Review | Tales from the Occult movie review: spooky anthology by Fruit Chan and others offers fun departures from Hong Kong cinema’s usual horror output
- Lower-budget horror movies are experiencing a renaissance in Hong Kong as borders remain a barrier to co-productions with China – enter Tales from the Occult
- The film is split into three segments, written and directed by three filmmakers, including Fruit Chan. Together they make an atmospheric Hong Kong horror movie
If there is one positive that the Hong Kong film industry could take from the pandemic, it is probably this: with borders shut, investors fixated on lucrative co-productions with China were suddenly willing to entertain pitches on smaller, Hong Kong-oriented genre films that otherwise have no place in today’s filmmaking ecosystem.
This has included a brief renaissance of lower-budget horror movies, the latest example of which is Tales from the Occult. Written and directed by three filmmakers of varying statures, the omnibus film features idiosyncratic stories, all set in old buildings.
It opens with the psychological thriller The Chink, the first directing effort by Macau-based screenwriter Wesley Hoi Ip-sang. In it, Cherry Ngan Cheuk-ling plays Yoyi, a pop singer who was traumatised as a high school student when she discovered a dead body in a back alley but did not report it.
When she moves into a newly redecorated flat, Yoyi has the feeling that something is creeping around – a fear not helped by the frequent absence of her best friend (Ng Wing-sze) and married boyfriend (Kelvin Kwan Chor-yiu). Is it the dead man from years back, her hunky neighbour or some random stranger that is behind her nightmare?
Setting a satirical tone is Fruit Chan Gor’s Dead Mall, set in a possibly haunted shopping centre that was once the scene of a deadly fire. A lively opening sees unethical investment influencer Wilson (Jerry Lamb Hiu-fung) sing the praises of the half-empty venue during a live-stream … as paid extras wander around behind him.
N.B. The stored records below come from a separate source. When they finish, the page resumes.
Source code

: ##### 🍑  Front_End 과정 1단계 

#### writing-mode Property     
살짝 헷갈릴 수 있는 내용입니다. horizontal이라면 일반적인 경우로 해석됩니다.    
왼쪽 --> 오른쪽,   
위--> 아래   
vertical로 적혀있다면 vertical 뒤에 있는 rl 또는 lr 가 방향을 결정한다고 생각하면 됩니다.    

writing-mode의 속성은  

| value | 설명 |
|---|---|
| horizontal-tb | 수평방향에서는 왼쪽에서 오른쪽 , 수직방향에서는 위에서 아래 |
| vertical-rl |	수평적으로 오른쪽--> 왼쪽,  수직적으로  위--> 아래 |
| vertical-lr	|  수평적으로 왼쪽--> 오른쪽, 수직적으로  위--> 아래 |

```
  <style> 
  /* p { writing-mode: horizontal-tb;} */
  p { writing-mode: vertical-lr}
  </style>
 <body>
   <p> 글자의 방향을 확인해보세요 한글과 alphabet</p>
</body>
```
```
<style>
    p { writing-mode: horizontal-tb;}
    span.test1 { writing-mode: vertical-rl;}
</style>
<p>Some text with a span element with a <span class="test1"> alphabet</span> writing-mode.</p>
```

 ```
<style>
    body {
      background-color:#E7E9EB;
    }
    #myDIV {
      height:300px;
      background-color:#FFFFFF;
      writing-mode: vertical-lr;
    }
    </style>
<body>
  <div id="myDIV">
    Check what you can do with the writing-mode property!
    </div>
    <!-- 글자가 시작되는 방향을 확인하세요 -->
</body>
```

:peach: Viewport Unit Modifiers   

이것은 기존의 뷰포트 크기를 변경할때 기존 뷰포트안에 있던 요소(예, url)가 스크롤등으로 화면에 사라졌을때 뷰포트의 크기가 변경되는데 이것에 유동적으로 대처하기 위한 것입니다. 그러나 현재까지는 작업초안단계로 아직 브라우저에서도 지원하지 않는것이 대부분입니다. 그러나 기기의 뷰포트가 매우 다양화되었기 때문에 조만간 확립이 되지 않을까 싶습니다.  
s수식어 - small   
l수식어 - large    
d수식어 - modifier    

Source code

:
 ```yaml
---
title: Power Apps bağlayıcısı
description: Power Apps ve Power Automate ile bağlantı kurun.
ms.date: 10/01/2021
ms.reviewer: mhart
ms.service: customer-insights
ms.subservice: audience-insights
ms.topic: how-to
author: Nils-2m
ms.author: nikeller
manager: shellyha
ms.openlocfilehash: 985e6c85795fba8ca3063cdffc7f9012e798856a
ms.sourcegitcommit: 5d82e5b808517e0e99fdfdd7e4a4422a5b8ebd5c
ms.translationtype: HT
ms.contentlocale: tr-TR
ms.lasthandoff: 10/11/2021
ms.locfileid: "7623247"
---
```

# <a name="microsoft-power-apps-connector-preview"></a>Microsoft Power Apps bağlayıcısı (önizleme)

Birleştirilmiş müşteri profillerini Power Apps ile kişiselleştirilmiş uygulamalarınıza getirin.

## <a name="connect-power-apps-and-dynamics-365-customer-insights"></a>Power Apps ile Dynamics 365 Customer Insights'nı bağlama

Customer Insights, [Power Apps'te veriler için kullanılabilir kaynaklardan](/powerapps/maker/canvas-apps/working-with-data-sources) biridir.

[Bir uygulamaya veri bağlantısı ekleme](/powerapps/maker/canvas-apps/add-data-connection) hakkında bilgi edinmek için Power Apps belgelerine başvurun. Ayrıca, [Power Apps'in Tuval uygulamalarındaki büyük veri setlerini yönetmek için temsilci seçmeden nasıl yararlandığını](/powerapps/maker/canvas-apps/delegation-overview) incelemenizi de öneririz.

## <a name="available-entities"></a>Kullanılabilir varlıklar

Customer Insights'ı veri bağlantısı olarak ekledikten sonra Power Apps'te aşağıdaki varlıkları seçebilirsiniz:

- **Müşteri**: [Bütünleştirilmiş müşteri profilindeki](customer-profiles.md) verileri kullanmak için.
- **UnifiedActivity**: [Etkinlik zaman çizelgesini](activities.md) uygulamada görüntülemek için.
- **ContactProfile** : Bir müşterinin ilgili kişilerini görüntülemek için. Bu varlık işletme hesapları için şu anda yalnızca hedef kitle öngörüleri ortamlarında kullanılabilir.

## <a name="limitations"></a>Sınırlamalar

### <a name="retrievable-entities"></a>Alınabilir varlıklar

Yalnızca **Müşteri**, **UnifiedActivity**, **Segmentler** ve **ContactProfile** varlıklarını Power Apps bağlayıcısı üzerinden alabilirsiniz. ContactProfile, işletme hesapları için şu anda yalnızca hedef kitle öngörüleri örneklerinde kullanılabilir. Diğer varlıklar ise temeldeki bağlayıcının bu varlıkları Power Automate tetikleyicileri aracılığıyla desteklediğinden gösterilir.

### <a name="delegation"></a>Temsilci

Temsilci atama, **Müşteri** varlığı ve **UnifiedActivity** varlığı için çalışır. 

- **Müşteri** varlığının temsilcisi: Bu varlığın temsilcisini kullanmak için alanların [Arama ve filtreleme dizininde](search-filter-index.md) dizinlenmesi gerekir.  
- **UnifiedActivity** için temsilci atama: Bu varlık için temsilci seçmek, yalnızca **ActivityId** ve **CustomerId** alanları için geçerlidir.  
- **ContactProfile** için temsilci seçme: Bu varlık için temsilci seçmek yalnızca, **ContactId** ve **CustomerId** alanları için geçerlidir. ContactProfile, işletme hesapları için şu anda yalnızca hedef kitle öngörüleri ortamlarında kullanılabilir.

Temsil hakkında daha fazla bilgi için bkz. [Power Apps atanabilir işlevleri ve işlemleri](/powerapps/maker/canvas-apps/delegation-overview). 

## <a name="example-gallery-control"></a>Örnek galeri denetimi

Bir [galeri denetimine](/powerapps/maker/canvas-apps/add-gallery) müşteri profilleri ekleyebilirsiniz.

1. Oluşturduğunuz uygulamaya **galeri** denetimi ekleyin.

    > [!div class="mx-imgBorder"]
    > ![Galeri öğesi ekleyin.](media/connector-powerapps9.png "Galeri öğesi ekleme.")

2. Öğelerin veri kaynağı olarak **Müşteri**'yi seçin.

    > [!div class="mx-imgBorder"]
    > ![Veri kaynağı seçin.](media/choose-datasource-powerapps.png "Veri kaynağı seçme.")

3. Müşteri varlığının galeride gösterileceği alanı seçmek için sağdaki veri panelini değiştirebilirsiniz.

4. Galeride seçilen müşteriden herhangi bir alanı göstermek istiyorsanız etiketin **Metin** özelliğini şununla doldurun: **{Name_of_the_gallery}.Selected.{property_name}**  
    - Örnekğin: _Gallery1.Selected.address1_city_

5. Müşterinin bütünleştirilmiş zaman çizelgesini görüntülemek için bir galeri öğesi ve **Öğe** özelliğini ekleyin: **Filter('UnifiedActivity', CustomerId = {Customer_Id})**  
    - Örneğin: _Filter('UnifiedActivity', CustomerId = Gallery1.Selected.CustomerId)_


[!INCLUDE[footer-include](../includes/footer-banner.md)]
Wilson soon sees a mysterious person in a gas mask lurking in the background, and he is joined by Cecilia So Lai-shan’s occult interest influencer. Chan’s segment then devolves into slasher territory and the non-linear story unfolds via three concurrent live-streams.
As the tenants ponder how to deal with that “thing” (preferably without making their properties’ values drop), Fung draws an unexpectedly funny performance from Richie Jen Hsien-chi, who plays a formidable gangster in hiding. The director’s ability to mix genres has been put to great use here.
Taken together, the parts of Tales from the Occult make a consistently atmospheric whole – and offer a welcome change of pace in Hong Kong horror cinema, which has grown increasingly stale.